Where the records below show the word "позволяет" in a line, please copy that line.

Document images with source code
┄┄┄┄┄┄┄┄┄┄┄┄┄┄┄┄┄┄┄┄
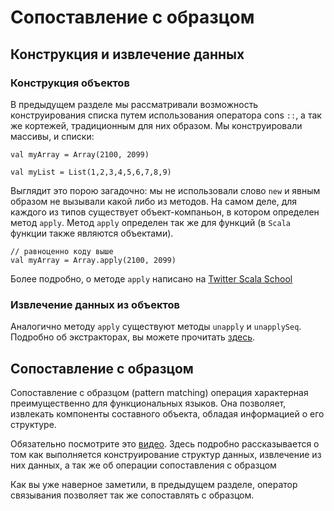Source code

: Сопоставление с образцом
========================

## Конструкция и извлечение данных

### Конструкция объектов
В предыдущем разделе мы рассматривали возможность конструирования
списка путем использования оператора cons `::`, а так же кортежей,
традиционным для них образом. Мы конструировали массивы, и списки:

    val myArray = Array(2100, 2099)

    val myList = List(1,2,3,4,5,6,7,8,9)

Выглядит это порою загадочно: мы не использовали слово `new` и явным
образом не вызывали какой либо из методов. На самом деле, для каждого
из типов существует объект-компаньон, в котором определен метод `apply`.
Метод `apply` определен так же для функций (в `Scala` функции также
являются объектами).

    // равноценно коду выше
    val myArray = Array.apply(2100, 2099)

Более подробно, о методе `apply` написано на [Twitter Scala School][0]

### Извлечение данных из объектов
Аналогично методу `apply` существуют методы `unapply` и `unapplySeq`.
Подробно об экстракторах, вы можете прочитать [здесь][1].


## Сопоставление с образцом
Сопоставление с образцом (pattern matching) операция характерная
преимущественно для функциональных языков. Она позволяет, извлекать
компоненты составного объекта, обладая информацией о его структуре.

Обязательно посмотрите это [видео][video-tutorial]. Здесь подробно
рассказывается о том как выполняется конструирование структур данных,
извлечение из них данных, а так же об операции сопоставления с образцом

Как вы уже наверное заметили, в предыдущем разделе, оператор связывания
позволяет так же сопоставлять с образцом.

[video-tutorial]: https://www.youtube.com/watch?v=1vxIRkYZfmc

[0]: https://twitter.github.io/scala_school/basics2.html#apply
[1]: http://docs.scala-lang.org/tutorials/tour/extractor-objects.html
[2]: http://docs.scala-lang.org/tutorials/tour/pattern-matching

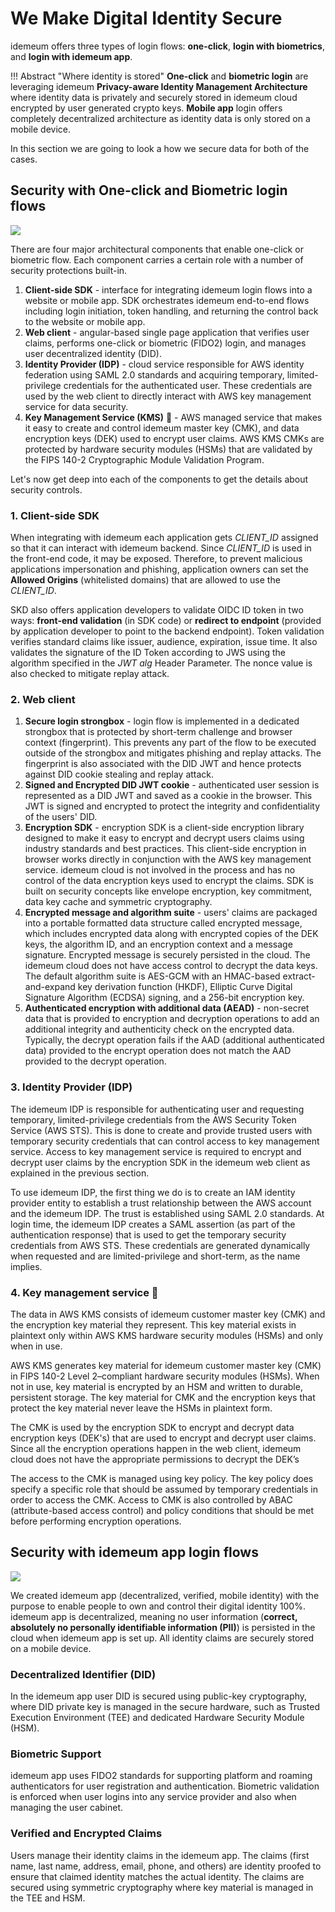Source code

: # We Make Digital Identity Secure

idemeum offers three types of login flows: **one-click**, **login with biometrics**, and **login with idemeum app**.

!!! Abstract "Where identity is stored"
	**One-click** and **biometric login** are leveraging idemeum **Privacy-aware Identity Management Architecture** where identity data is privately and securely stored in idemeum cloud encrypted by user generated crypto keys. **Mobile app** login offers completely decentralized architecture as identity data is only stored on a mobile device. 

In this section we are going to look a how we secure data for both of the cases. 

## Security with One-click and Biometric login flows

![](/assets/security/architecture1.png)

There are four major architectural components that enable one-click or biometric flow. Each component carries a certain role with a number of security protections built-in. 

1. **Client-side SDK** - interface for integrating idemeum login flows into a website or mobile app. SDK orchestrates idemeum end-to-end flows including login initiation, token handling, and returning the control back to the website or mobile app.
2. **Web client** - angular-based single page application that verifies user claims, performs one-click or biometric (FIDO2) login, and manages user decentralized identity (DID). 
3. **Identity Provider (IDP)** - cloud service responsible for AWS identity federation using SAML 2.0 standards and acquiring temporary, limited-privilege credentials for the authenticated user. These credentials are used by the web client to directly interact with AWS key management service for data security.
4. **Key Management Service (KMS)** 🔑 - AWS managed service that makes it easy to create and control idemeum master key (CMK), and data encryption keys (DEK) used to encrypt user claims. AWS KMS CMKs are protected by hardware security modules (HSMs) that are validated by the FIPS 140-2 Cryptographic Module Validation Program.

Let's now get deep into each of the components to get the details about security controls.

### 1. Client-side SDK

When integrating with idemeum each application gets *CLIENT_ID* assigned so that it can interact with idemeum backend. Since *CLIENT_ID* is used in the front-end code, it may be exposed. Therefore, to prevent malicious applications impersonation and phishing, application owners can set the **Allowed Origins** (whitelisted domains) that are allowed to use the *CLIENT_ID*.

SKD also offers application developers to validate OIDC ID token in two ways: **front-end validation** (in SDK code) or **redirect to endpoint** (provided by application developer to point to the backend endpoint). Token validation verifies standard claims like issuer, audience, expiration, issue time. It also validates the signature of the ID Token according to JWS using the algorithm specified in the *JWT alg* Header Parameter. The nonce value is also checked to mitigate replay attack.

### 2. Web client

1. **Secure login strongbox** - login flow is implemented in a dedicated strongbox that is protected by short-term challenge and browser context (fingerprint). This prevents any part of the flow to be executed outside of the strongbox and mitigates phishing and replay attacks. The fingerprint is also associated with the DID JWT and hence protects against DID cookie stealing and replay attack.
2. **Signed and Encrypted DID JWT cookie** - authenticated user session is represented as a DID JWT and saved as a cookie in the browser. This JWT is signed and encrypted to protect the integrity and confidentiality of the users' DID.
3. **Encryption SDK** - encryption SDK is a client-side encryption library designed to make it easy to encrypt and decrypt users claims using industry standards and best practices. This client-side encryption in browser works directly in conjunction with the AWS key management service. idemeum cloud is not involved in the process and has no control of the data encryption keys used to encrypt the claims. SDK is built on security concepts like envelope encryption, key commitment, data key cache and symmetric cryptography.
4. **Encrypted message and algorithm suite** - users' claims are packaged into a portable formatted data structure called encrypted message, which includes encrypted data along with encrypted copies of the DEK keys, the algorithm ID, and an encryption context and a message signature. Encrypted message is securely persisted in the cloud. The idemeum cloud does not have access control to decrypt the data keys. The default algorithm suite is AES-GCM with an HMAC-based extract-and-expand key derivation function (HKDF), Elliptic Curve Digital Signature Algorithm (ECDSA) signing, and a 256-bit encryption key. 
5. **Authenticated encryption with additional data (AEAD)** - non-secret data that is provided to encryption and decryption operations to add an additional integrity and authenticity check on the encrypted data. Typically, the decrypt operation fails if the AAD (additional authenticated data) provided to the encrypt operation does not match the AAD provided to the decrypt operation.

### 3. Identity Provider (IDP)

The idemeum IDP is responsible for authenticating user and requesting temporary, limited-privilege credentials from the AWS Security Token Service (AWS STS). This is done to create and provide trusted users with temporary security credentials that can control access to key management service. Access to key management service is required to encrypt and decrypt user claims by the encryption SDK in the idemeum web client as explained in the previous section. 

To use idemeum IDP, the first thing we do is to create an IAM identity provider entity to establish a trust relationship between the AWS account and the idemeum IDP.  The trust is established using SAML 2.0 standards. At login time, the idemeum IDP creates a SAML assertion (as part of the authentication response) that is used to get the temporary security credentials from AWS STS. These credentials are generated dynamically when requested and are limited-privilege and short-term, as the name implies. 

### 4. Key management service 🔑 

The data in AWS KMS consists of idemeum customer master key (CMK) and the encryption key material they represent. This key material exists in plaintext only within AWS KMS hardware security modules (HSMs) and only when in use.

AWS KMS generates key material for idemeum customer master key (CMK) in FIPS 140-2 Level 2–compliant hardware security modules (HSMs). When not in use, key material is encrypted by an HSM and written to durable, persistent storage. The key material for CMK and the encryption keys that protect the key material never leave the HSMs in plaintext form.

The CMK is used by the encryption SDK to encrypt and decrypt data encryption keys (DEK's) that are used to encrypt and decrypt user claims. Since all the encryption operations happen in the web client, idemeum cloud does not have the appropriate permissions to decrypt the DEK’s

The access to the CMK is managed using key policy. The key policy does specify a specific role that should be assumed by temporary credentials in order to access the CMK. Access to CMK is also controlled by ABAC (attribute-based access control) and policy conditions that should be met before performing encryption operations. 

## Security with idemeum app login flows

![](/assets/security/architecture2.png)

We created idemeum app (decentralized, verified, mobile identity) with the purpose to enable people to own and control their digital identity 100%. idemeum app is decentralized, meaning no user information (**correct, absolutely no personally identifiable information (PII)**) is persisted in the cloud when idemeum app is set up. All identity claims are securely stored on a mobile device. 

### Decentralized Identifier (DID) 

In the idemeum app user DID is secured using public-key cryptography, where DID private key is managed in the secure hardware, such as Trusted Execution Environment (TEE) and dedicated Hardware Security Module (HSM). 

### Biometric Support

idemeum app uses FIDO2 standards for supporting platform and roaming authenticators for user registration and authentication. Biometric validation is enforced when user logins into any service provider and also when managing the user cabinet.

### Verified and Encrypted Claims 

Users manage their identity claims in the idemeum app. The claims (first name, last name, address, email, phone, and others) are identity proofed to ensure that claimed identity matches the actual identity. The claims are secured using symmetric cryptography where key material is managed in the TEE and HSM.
┄┄┄┄┄┄┄┄┄┄┄┄┄┄┄┄┄┄┄┄
▶ RESPONSE TO THE EXERCISE:
преимущественно для функциональных языков. Она позволяет, извлекать
позволяет так же сопоставлять с образцом.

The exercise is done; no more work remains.